Pintu kamar terbuka. Wisnumurti masuk sambil menguap. Pintu ia tutup kembali. Jaladri dan Bajul yang sudah berbaring di amben lebar seketika bangkit. Mereka sudah sama-sama bersiap tidur, meringkuk di balik kain sarung yang dibekalkan oleh Ki Soma dari rumah.
“Kupikir kau mau melek sampai subuh,” kata Jaladri, menguap juga.
“Ki Buyut dan yang lainnya berharap begitu,” kata Wisnumurti, melepas kain bawahan dan meraih sarung pula dari kantung perbekalannya. “Mereka senang tiap kali ada pesilat yang mampir, terlebih ada kau. Para bapak itu cerita macam-macam, terutama kejadian penampakan hantu dan tempat-tempat angker.”
Jaladri duduk, bersandar ke dinding bambu rumah itu. Ia pun setali tiga uang. Asal sudah ada Wisnumurti, ia bisa tahan melek sampai pagi mendengarkan cerita-cerita orang itu.
“Jadi betul keluarga Sarni tadi nyaris dihukum penggal kepala Senopati Natpada hanya karena Sarni sedang sakit?” tanya dia. “Tadi aku dengar Pak Rantang bilang begitu pas makan-makan.”
Karena peristiwa tak biasa tadi sore, ketiganya memang tak jadi melanjutkan perjalanan menuju Kenipir. Lagipula Ki Buyut Brabo langsung meminta dengan sangat agar mereka menginap begitu tahu putra sulung Ki Somanagara yang terhormat tengah berkunjung. Ki Buyut bahkan menyediakan rumahnya untuk mereka tempati semalam. Wisnumurti yang merasa pakewuh mengatakan bahwa mereka hanya perlu satu kamar, bukan keseluruhan rumah.
Baru setelah berdebat agak lama, Ki Buyut bisa menerima. Tapi tetap saja ia menyembelih cukup banyak ayam sehingga para warga dapat bersantap bersama-sama dengan ketiga tamu agung di luar, beralas tikar dan beratapkan langit penuh bintang. Mereka merasa berhutang budi karena hanya berkat kehadiran mereka bertiga, hal-hal yang tak diinginkan dapat dicegah.

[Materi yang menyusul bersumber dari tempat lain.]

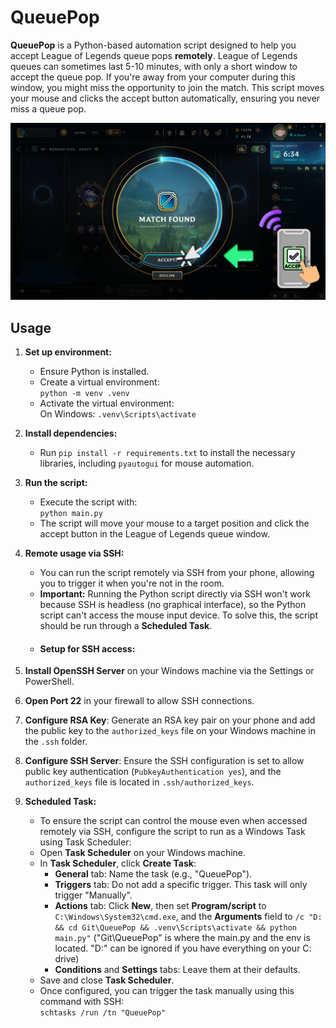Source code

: # QueuePop

**QueuePop** is a Python-based automation script designed to help you accept League of Legends queue pops **remotely**. League of Legends queues can sometimes last 5-10 minutes, with only a short window to accept the queue pop. If you're away from your computer during this window, you might miss the opportunity to join the match. This script moves your mouse and clicks the accept button automatically, ensuring you never miss a queue pop.

![QueuePop](images/QueuePop.png)

## Usage

1. **Set up environment:**
   - Ensure Python is installed.
   - Create a virtual environment:  
     `python -m venv .venv`
   - Activate the virtual environment:  
     On Windows: `.venv\Scripts\activate`
2. **Install dependencies:**

   - Run `pip install -r requirements.txt` to install the necessary libraries, including `pyautogui` for mouse automation.

3. **Run the script:**

   - Execute the script with:  
     `python main.py`
   - The script will move your mouse to a target position and click the accept button in the League of Legends queue window.

4. **Remote usage via SSH:**

   - You can run the script remotely via SSH from your phone, allowing you to trigger it when you're not in the room.
   - **Important:** Running the Python script directly via SSH won't work because SSH is headless (no graphical interface), so the Python script can't access the mouse input device. To solve this, the script should be run through a **Scheduled Task**.
   - #### Setup for SSH access:

5. **Install OpenSSH Server** on your Windows machine via the Settings or PowerShell.
6. **Open Port 22** in your firewall to allow SSH connections.
7. **Configure RSA Key**: Generate an RSA key pair on your phone and add the public key to the `authorized_keys` file on your Windows machine in the `.ssh` folder.
8. **Configure SSH Server**: Ensure the SSH configuration is set to allow public key authentication (`PubkeyAuthentication yes`), and the `authorized_keys` file is located in `.ssh/authorized_keys`.

9. **Scheduled Task:**
   - To ensure the script can control the mouse even when accessed remotely via SSH, configure the script to run as a Windows Task using Task Scheduler:
   - Open **Task Scheduler** on your Windows machine.
   - In **Task Scheduler**, click **Create Task**:
     - **General** tab: Name the task (e.g., "QueuePop").
     - **Triggers** tab: Do not add a specific trigger. This task will only trigger "Manually".
     - **Actions** tab: Click **New**, then set **Program/script** to `C:\Windows\System32\cmd.exe`, and the **Arguments** field to `/c "D: && cd Git\QueuePop && .venv\Scripts\activate && python main.py"` ("Git\QueuePop" is where the main.py and the env is located. "D:" can be ignored if you have everything on your C: drive)
     - **Conditions** and **Settings** tabs: Leave them at their defaults.
   - Save and close **Task Scheduler**.
   - Once configured, you can trigger the task manually using this command with SSH:  
     `schtasks /run /tn "QueuePop"`
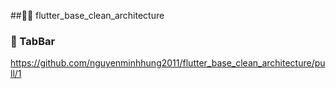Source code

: ##🧑‍💻 flutter_base_clean_architecture
### 🐼 TabBar 
https://github.com/nguyenminhhung2011/flutter_base_clean_architecture/pull/1
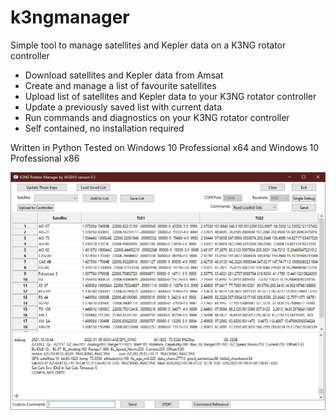 # k3ngmanager
Simple tool to manage satellites and Kepler data on a K3NG rotator controller

- Download satellites and Kepler data from Amsat
- Create and manage a list of favourite satellites
- Upload list of satellites and Kepler data to your K3NG rotator controller
- Update a previously saved list with current data
- Run commands and diagnostics on your K3NG rotator controller
- Self contained, no installation required

Written in Python
Tested on Windows 10 Professional x64 and Windows 10 Professional x86

![k3ngmanager](https://raw.githubusercontent.com/va3dxv/k3ngmanager/main/k3ngmanager.jpg)
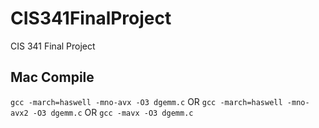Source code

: # CIS341FinalProject
CIS 341 Final Project

## Mac Compile
`gcc -march=haswell -mno-avx -O3 dgemm.c`
OR
`gcc -march=haswell -mno-avx2 -O3 dgemm.c`
OR 
`gcc -mavx -O3 dgemm.c`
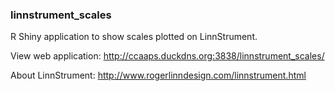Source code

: ### linnstrument_scales

R Shiny application to show scales plotted on LinnStrument.

View web application: http://ccaaps.duckdns.org:3838/linnstrument_scales/

About LinnStrument: http://www.rogerlinndesign.com/linnstrument.html
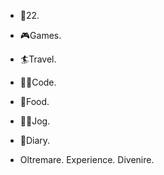 - 👦22.
- 🎮Games.
- 🏄‍Travel.
- 👨‍💻Code.
- 🍖Food.
- 🏃‍♂️Jog.
- 📖Diary.


- Oltremare. Experience. Divenire.
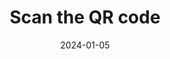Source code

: ---
layout: default
modal-id: 5
lang: "en"
title: Scan the QR code
date: 2024-01-05
img: 2-how-it-works.jpg
alt: image-alt
project-date: January 2025
client: Start Bootstrap
category: Web Development
description: Got your card? Fantastic! Grab your phone, open the camera app, and point it at the QR code. In just a few seconds, the link to your audiobook will open. No complications or additional installations—start listening whenever you want, wherever you are, quickly and easily. It’s that intuitive! Take your first audio step today!
---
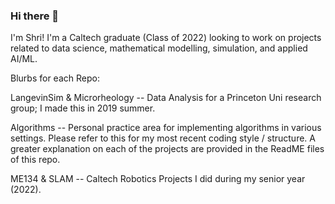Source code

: ### Hi there 👋
I'm Shri! I'm a Caltech graduate (Class of 2022) looking to work on projects related to data science, mathematical modelling, simulation, and applied AI/ML. 

Blurbs for each Repo:

LangevinSim & Microrheology -- Data Analysis for a Princeton Uni research group; I made this in 2019 summer.

Algorithms -- Personal practice area for implementing algorithms in various settings. Please refer to this for my most recent coding style / structure. A greater explanation on each of the projects are provided in the ReadME files of this repo.

ME134 & SLAM -- Caltech Robotics Projects I did during my senior year (2022).

<!--
**ShriD123/ShriD123** is a ✨ _special_ ✨ repository because its `README.md` (this file) appears on your GitHub profile.

Here are some ideas to get you started:

- 🔭 I’m currently working on ...
- 🌱 I’m currently learning ...
- 👯 I’m looking to collaborate on ...
- 🤔 I’m looking for help with ...
- 💬 Ask me about ...
- 📫 How to reach me: ...
- 😄 Pronouns: ...
- ⚡ Fun fact: ...
-->
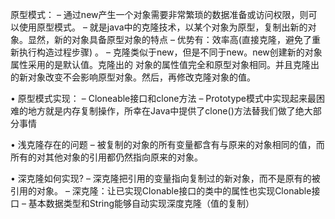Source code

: 原型模式：
    – 通过new产生一个对象需要非常繁琐的数据准备或访问权限，则可以使用原型模式。
    – 就是java中的克隆技术，以某个对象为原型，复制出新的对象。显然，新的对象具备原型对象的特点
    – 优势有：效率高(直接克隆，避免了重新执行构造过程步骤) 。
    – 克隆类似于new，但是不同于new。new创建新的对象属性采用的是默认值。克隆出的
      对象的属性值完全和原型对象相同。并且克隆出的新对象改变不会影响原型对象。然后，再修改克隆对象的值。

• 原型模式实现：
    – Cloneable接口和clone方法
    – Prototype模式中实现起来最困难的地方就是内存复制操作，所幸在Java中提供了clone()方法替我们做了绝大部分事情

• 浅克隆存在的问题
    – 被复制的对象的所有变量都含有与原来的对象相同的值，而所有的对其他对象的引用都仍然指向原来的对象。

• 深克隆如何实现?
    – 深克隆把引用的变量指向复制过的新对象，而不是原有的被引用的对象。
    – 深克隆：让已实现Clonable接口的类中的属性也实现Clonable接口
    – 基本数据类型和String能够自动实现深度克隆（值的复制）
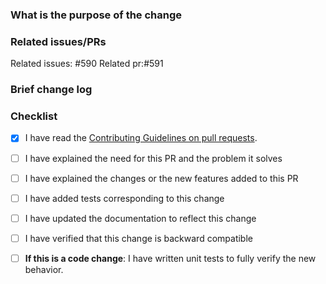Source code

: <!--
Thank you for sending the PR! We appreciate you spending the time to work on these changes.
Happy contributing!
-->

### What is the purpose of the change



### Related issues/PRs

Related issues: #590
Related pr:#591


### Brief change log



### Checklist

- [x] I have read the [Contributing Guidelines on pull requests](https://github.com/facebook/docusaurus/blob/main/CONTRIBUTING.md#pull-requests).
- [ ] I have explained the need for this PR and the problem it solves
- [ ] I have explained the changes or the new features added to this PR
- [ ] I have added tests corresponding to this change
- [ ] I have updated the documentation to reflect this change
- [ ] I have verified that this change is backward compatible 
- [ ] **If this is a code change**: I have written unit tests to fully verify the new behavior.




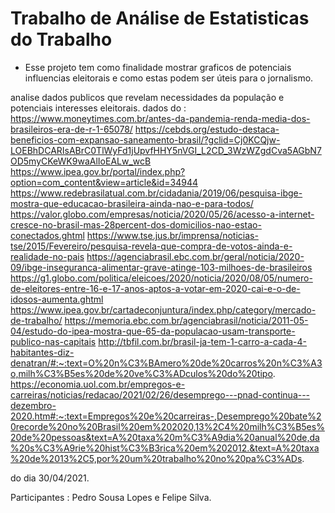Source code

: # Trabalho de Análise de Estatisticas do Trabalho

- Esse projeto tem como finalidade mostrar graficos de potenciais influencias eleitorais e como estas podem ser úteis para o jornalismo.

analise dados publicos que revelam necessidades da população e potenciais interesses eleitorais.
dados do : 
https://www.moneytimes.com.br/antes-da-pandemia-renda-media-dos-brasileiros-era-de-r-1-65078/
https://cebds.org/estudo-destaca-beneficios-com-expansao-saneamento-brasil/?gclid=Cj0KCQjw-LOEBhDCARIsABrC0TlWyFd1jUpvfHHY5nVGI_L2CD_3WzWZgdCva5AGbN7OD5myCKeWK9waAlIoEALw_wcB
https://www.ipea.gov.br/portal/index.php?option=com_content&view=article&id=34944
https://www.redebrasilatual.com.br/cidadania/2019/06/pesquisa-ibge-mostra-que-educacao-brasileira-ainda-nao-e-para-todos/
https://valor.globo.com/empresas/noticia/2020/05/26/acesso-a-internet-cresce-no-brasil-mas-28percent-dos-domicilios-nao-estao-conectados.ghtml
https://www.tse.jus.br/imprensa/noticias-tse/2015/Fevereiro/pesquisa-revela-que-compra-de-votos-ainda-e-realidade-no-pais
https://agenciabrasil.ebc.com.br/geral/noticia/2020-09/ibge-inseguranca-alimentar-grave-atinge-103-milhoes-de-brasileiros
https://g1.globo.com/politica/eleicoes/2020/noticia/2020/08/05/numero-de-eleitores-entre-16-e-17-anos-aptos-a-votar-em-2020-cai-e-o-de-idosos-aumenta.ghtml
https://www.ipea.gov.br/cartadeconjuntura/index.php/category/mercado-de-trabalho/
https://memoria.ebc.com.br/agenciabrasil/noticia/2011-05-04/estudo-do-ipea-mostra-que-65-da-populacao-usam-transporte-publico-nas-capitais
http://tbfil.com.br/brasil-ja-tem-1-carro-a-cada-4-habitantes-diz-denatran/#:~:text=O%20n%C3%BAmero%20de%20carros%20n%C3%A3o,milh%C3%B5es%20de%20ve%C3%ADculos%20do%20tipo.
https://economia.uol.com.br/empregos-e-carreiras/noticias/redacao/2021/02/26/desemprego---pnad-continua---dezembro-2020.htm#:~:text=Empregos%20e%20carreiras-,Desemprego%20bate%20recorde%20no%20Brasil%20em%202020,13%2C4%20milh%C3%B5es%20de%20pessoas&text=A%20taxa%20m%C3%A9dia%20anual%20de,da%20s%C3%A9rie%20hist%C3%B3rica%20em%202012.&text=A%20taxa%20de%2013%2C5,por%20um%20trabalho%20no%20pa%C3%ADs.

do dia 30/04/2021.



Participantes : Pedro Sousa Lopes e Felipe Silva.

Tapi mereka juga tak mengerti mengapa mendadak Senopati Natpada memerintah rombongannya untuk mengundurkan diri dan batal sepenuhnya membawa Sarni ke Keraton untuk dipersembahkan bagi Pangeran Candrakumala. Yang jelas para pria terus duduk berbincang hingga larut malam sesudah para wanita dan anak-anak pulang.
Jaladri dan Bajul yang tak kuat menahan kantuk mengundurkan diri menjelang tengah malam. Tak seberapa lama kemudian baru Wisnumurti muncul. Yang lain termasuk Ki Buyut dan Pak Tanu, ayah Sarni, masih ada di luar. Suara perbincangan mereka jelas sekali terdengar dari sini.
“Aku dengar juga gitu,” Wisnumurti naik ke amben, berada di kedudukan paling pinggir. “Senopati Natpada berpikir sakitnya Sarni tak bisa dijadikan alasan. Ia seret Sarni keluar. Ibunya agak nggondheli. Lalu terjadilah tarik-menarik.”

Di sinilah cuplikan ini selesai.